* Problem details
Which of the lines below contain the string "profile"? Copy each one.

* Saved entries
····················

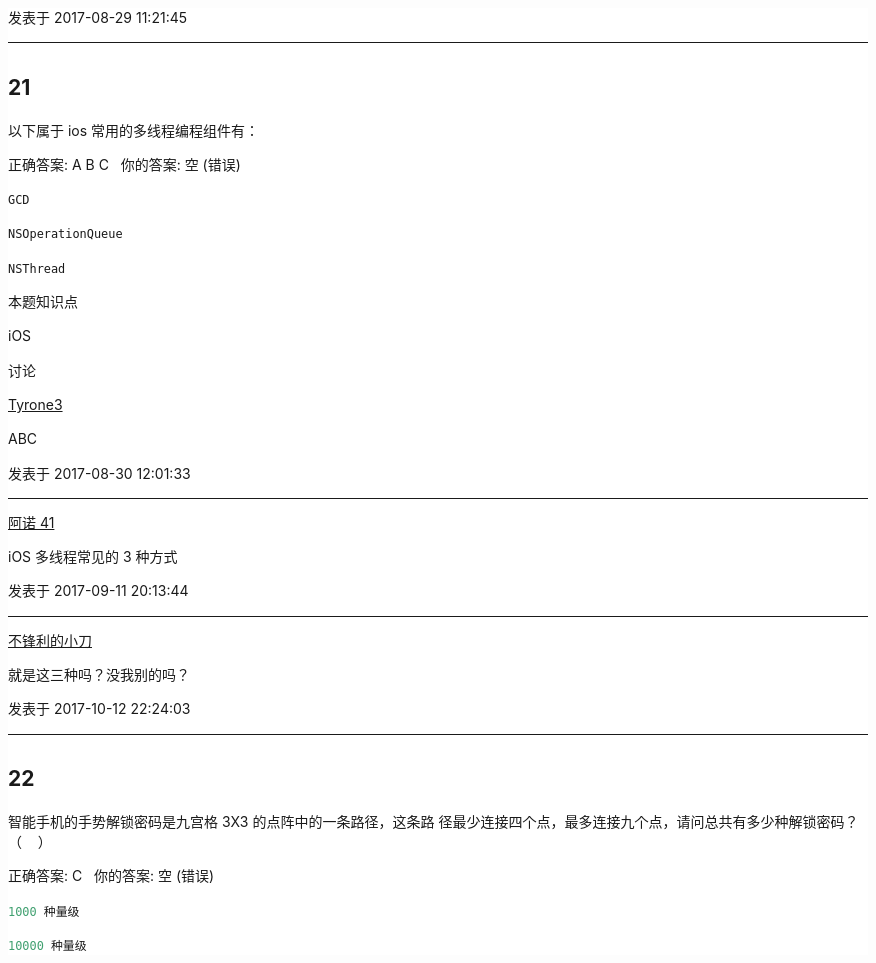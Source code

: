 发表于 2017-08-29 11:21:45

* * *

## 21

以下属于 ios 常用的多线程编程组件有：

正确答案: A B C   你的答案: 空 (错误)

```cpp
GCD
```

```cpp
NSOperationQueue
```

```cpp
NSThread
```

本题知识点

iOS

讨论

[Tyrone3](https://www.nowcoder.com/profile/8639877)

ABC

发表于 2017-08-30 12:01:33

* * *

[阿诺 41](https://www.nowcoder.com/profile/8089149)

iOS 多线程常见的 3 种方式

发表于 2017-09-11 20:13:44

* * *

[不锋利的小刀](https://www.nowcoder.com/profile/4654053)

就是这三种吗？没我别的吗？

发表于 2017-10-12 22:24:03

* * *

## 22

智能手机的手势解锁密码是九宫格 3X3 的点阵中的一条路径，这条路  径最少连接四个点，最多连接九个点，请问总共有多少种解锁密码？（    ）

正确答案: C   你的答案: 空 (错误)

```cpp
1000 种量级
```

```cpp
10000 种量级
```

····················

* Answer to the exercise
[Tyrone3](https://www.nowcoder.com/profile/8639877)
[阿诺 41](https://www.nowcoder.com/profile/8089149)
[不锋利的小刀](https://www.nowcoder.com/profile/4654053)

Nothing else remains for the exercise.